Data records:
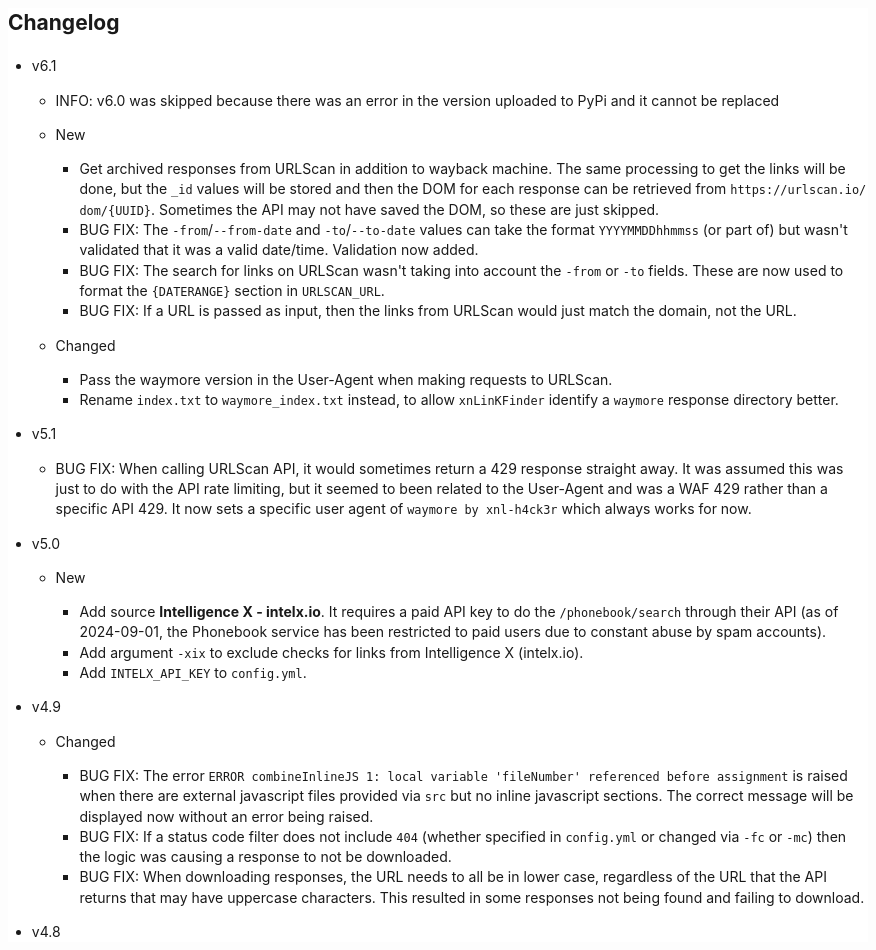 ## Changelog

- v6.1

  - INFO: v6.0 was skipped because there was an error in the version uploaded to PyPi and it cannot be replaced

  - New

    - Get archived responses from URLScan in addition to wayback machine. The same processing to get the links will be done, but the `_id` values will be stored and then the DOM for each response can be retrieved from `https://urlscan.io/dom/{UUID}`. Sometimes the API may not have saved the DOM, so these are just skipped.
    - BUG FIX: The `-from`/`--from-date` and `-to`/`--to-date` values can take the format `YYYYMMDDhhmmss` (or part of) but wasn't validated that it was a valid date/time. Validation now added.
    - BUG FIX: The search for links on URLScan wasn't taking into account the `-from` or `-to` fields. These are now used to format the `{DATERANGE}` section in `URLSCAN_URL`.
    - BUG FIX: If a URL is passed as input, then the links from URLScan would just match the domain, not the URL.

  - Changed

    - Pass the waymore version in the User-Agent when making requests to URLScan.
    - Rename `index.txt` to `waymore_index.txt` instead, to allow `xnLinKFinder` identify a `waymore` response directory better.

- v5.1

  - BUG FIX: When calling URLScan API, it would sometimes return a 429 response straight away. It was assumed this was just to do with the API rate limiting, but it seemed to been related to the User-Agent and was a WAF 429 rather than a specific API 429. It now sets a specific user agent of `waymore by xnl-h4ck3r` which always works for now.

- v5.0

  - New

    - Add source **Intelligence X - intelx.io**. It requires a paid API key to do the `/phonebook/search` through their API (as of 2024-09-01, the Phonebook service has been restricted to paid users due to constant abuse by spam accounts).
    - Add argument `-xix` to exclude checks for links from Intelligence X (intelx.io).
    - Add `INTELX_API_KEY` to `config.yml`.

- v4.9

  - Changed

    - BUG FIX: The error `ERROR combineInlineJS 1: local variable 'fileNumber' referenced before assignment` is raised when there are external javascript files provided via `src` but no inline javascript sections. The correct message will be displayed now without an error being raised.
    - BUG FIX: If a status code filter does not include `404` (whether specified in `config.yml` or changed via `-fc` or `-mc`) then the logic was causing a response to not be downloaded.
    - BUG FIX: When downloading responses, the URL needs to all be in lower case, regardless of the URL that the API returns that may have uppercase characters. This resulted in some responses not being found and failing to download.

- v4.8
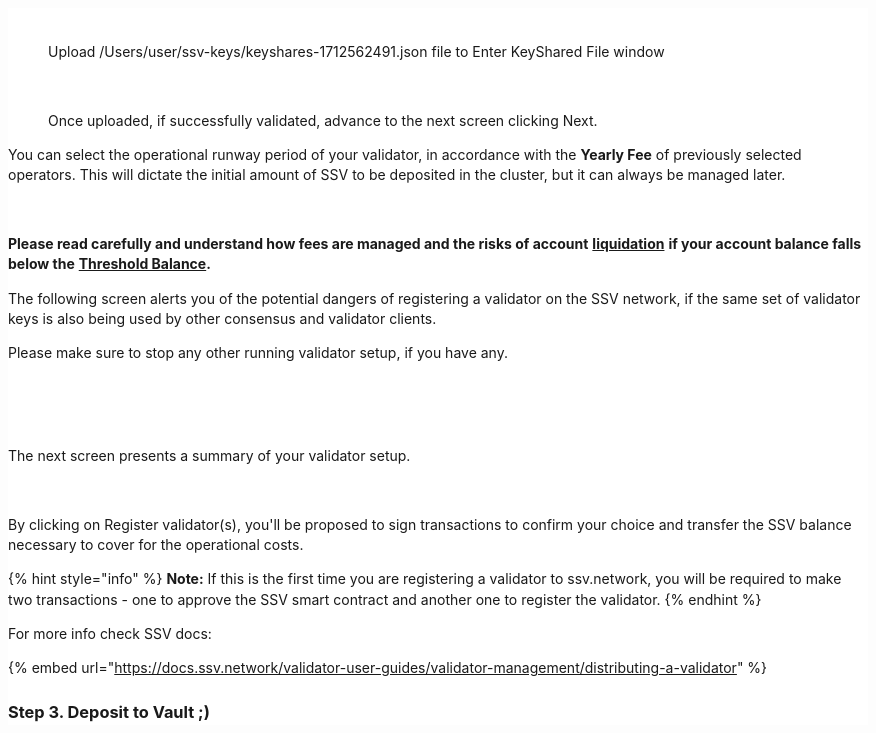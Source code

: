 <figure><img src="../../.gitbook/assets/Screenshot 2024-04-08 at 10.50.41.png" alt=""><figcaption><p>Upload /Users/user/ssv-keys/keyshares-1712562491.json file to Enter KeyShared File window</p></figcaption></figure>

<figure><img src="../../.gitbook/assets/Screenshot 2024-04-08 at 10.58.59.png" alt=""><figcaption><p>Once uploaded, if successfully validated, advance to the next screen clicking Next.</p></figcaption></figure>

You can select the operational runway period of your validator, in accordance with the **Yearly Fee** of previously selected operators. This will dictate the initial amount of SSV to be deposited in the cluster, but it can always be managed later.

<figure><img src="../../.gitbook/assets/Screenshot 2024-04-08 at 10.59.56.png" alt=""><figcaption></figcaption></figure>

**Please read carefully and understand how fees are managed and the risks of account** [**liquidation**](https://ssv.network/glossary/#liquidation) **if your account balance falls below the** [**Threshold Balance**](https://ssv.network/glossary/##threshold-balance)**.**

The following screen alerts you of the potential dangers of registering a validator on the SSV network, if the same set of validator keys is also being used by other consensus and validator clients.

Please make sure to stop any other running validator setup, if you have any.

<figure><img src="../../.gitbook/assets/Screenshot 2024-04-08 at 11.00.23.png" alt=""><figcaption></figcaption></figure>

<figure><img src="../../.gitbook/assets/Screenshot 2024-04-08 at 11.00.56.png" alt=""><figcaption></figcaption></figure>

The next screen presents a summary of your validator setup.

<figure><img src="../../.gitbook/assets/Screenshot 2024-04-08 at 11.01.17 (1).png" alt=""><figcaption></figcaption></figure>

By clicking on Register validator(s), you'll be proposed to sign transactions to confirm your choice and transfer the SSV balance necessary to cover for the operational costs.

{% hint style="info" %}
**Note:** If this is the first time you are registering a validator to ssv.network, you will be required to make two transactions - one to approve the SSV smart contract and another one to register the validator.
{% endhint %}

For more info check SSV docs:

{% embed url="https://docs.ssv.network/validator-user-guides/validator-management/distributing-a-validator" %}

### Step 3. Deposit to Vault ;)
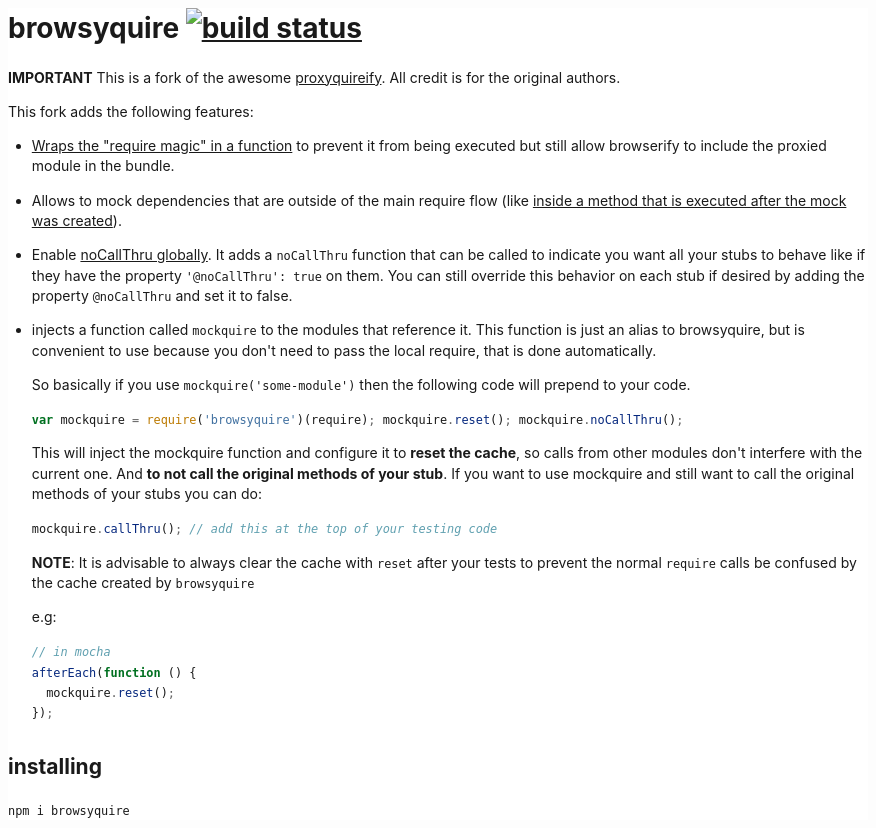 # browsyquire [![build status](https://secure.travis-ci.org/royriojas/browsyquire.svg?branch=master)](http://travis-ci.org/royriojas/browsyquire)

**IMPORTANT** This is a fork of the awesome [proxyquireify](http://travis-ci.org/thlorenz/proxyquireify). All credit is for the original authors.

This fork adds the following features:
- [Wraps the "require magic" in a function](https://github.com/thlorenz/proxyquireify/pull/39)
  to prevent it from being executed but still allow browserify to include the proxied module
  in the bundle.
- Allows to mock dependencies that are outside of the main require flow
  (like [inside a method that is executed after the mock was created](https://github.com/thlorenz/proxyquireify/issues/40)).
- Enable [noCallThru globally](https://github.com/thlorenz/proxyquireify/issues/37).
  It adds a `noCallThru` function that can be called to indicate you want all your stubs to behave like if they have the property `'@noCallThru': true` on them. You can still override this behavior on each stub if desired by adding the property `@noCallThru` and set it to false.
- injects a function called `mockquire` to the modules that reference it.
  This function is just an alias to browsyquire, but is convenient to use
  because you don't need to pass the local require, that is done automatically.

  So basically if you use `mockquire('some-module')` then the following code will
  prepend to your code.

  ```javascript
  var mockquire = require('browsyquire')(require); mockquire.reset(); mockquire.noCallThru();
  ```

  This will inject the mockquire function and configure it to **reset the cache**, so calls from other modules don't interfere with the current one. And **to not call the
  original methods of your stub**. If you want to use mockquire and still want
  to call the original methods of your stubs you can do:

  ```javascript
  mockquire.callThru(); // add this at the top of your testing code
  ```

  **NOTE**: It is advisable to always clear the cache with `reset` after your tests to
  prevent the normal `require` calls be confused by the cache created by `browsyquire`

  e.g:

  ```javascript
  // in mocha
  afterEach(function () {
    mockquire.reset();
  });
  ```

## installing

```bash
npm i browsyquire
```
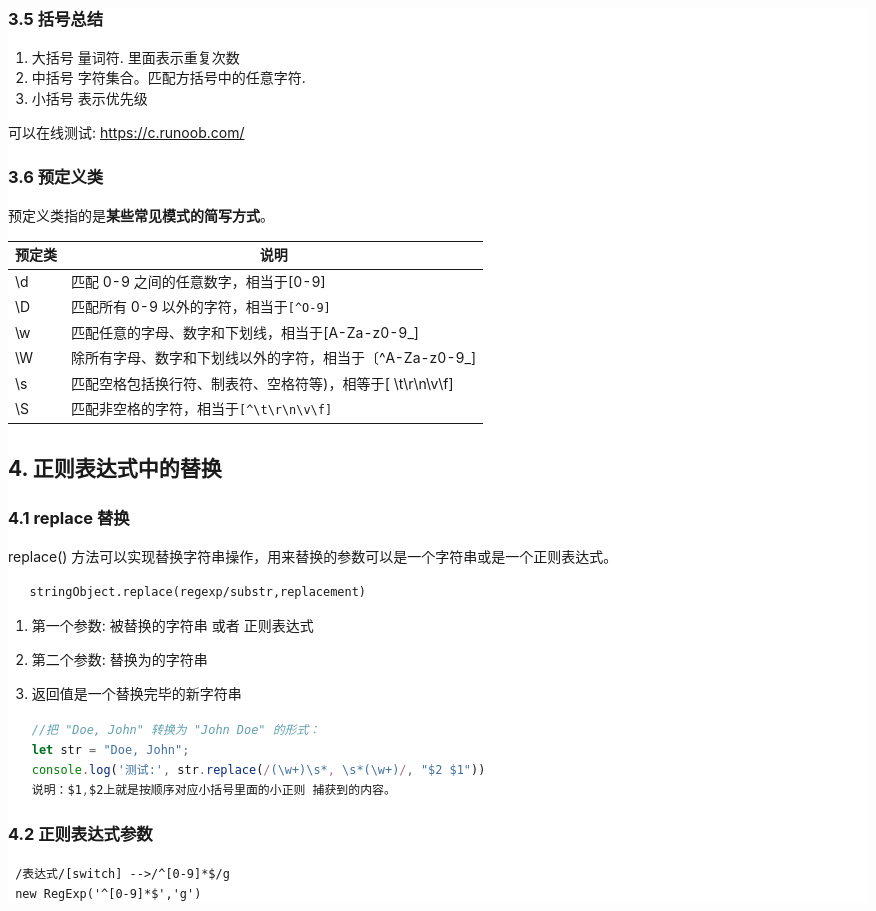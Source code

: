 ### 3.5 括号总结

1. 大括号 量词符. 里面表示重复次数
2. 中括号 字符集合。匹配方括号中的任意字符.
3. 小括号 表示优先级

可以在线测试: https://c.runoob.com/

### 3.6 预定义类

预定义类指的是**某些常见模式的简写方式**。

| 预定类 | 说明                                                       |
| ------ | ---------------------------------------------------------- |
| \d     | 匹配 0-9 之间的任意数字，相当于[0-9]                       |
| \D     | 匹配所有 0-9 以外的字符，相当于`[^O-9]`                    |
| \w     | 匹配任意的字母、数字和下划线，相当于[A-Za-z0-9_]           |
| \W     | 除所有字母、数字和下划线以外的字符，相当于〔^A-Za-z0-9\_]  |
| \s     | 匹配空格包括换行符、制表符、空格符等)，相等于[ \t\r\n\v\f] |
| \S     | 匹配非空格的字符，相当于`[^\t\r\n\v\f]`                    |

## 4. 正则表达式中的替换

### 4.1 replace 替换

replace() 方法可以实现替换字符串操作，用来替换的参数可以是一个字符串或是一个正则表达式。

```
   stringObject.replace(regexp/substr,replacement)
```

1. 第一个参数: 被替换的字符串 或者 正则表达式

2. 第二个参数: 替换为的字符串

3. 返回值是一个替换完毕的新字符串

   ```javascript
   //把 "Doe, John" 转换为 "John Doe" 的形式：
   let str = "Doe, John";
   console.log('测试:', str.replace(/(\w+)\s*, \s*(\w+)/, "$2 $1"))
   说明：$1,$2上就是按顺序对应小括号里面的小正则 捕获到的内容。
   ```

### 4.2 正则表达式参数

```
 /表达式/[switch] -->/^[0-9]*$/g
 new RegExp('^[0-9]*$','g')
```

Task prompt:
Word for word, restate the lines of the data above that fall between the line holding "because you don't" and the line holding "to call the", inclusive, and no other lines.

Answer for the task:
  because you don't need to pass the local require, that is done automatically.

  So basically if you use `mockquire('some-module')` then the following code will
  prepend to your code.

  ```javascript
  var mockquire = require('browsyquire')(require); mockquire.reset(); mockquire.noCallThru();
  ```

  This will inject the mockquire function and configure it to **reset the cache**, so calls from other modules don't interfere with the current one. And **to not call the
  original methods of your stub**. If you want to use mockquire and still want
  to call the original methods of your stubs you can do:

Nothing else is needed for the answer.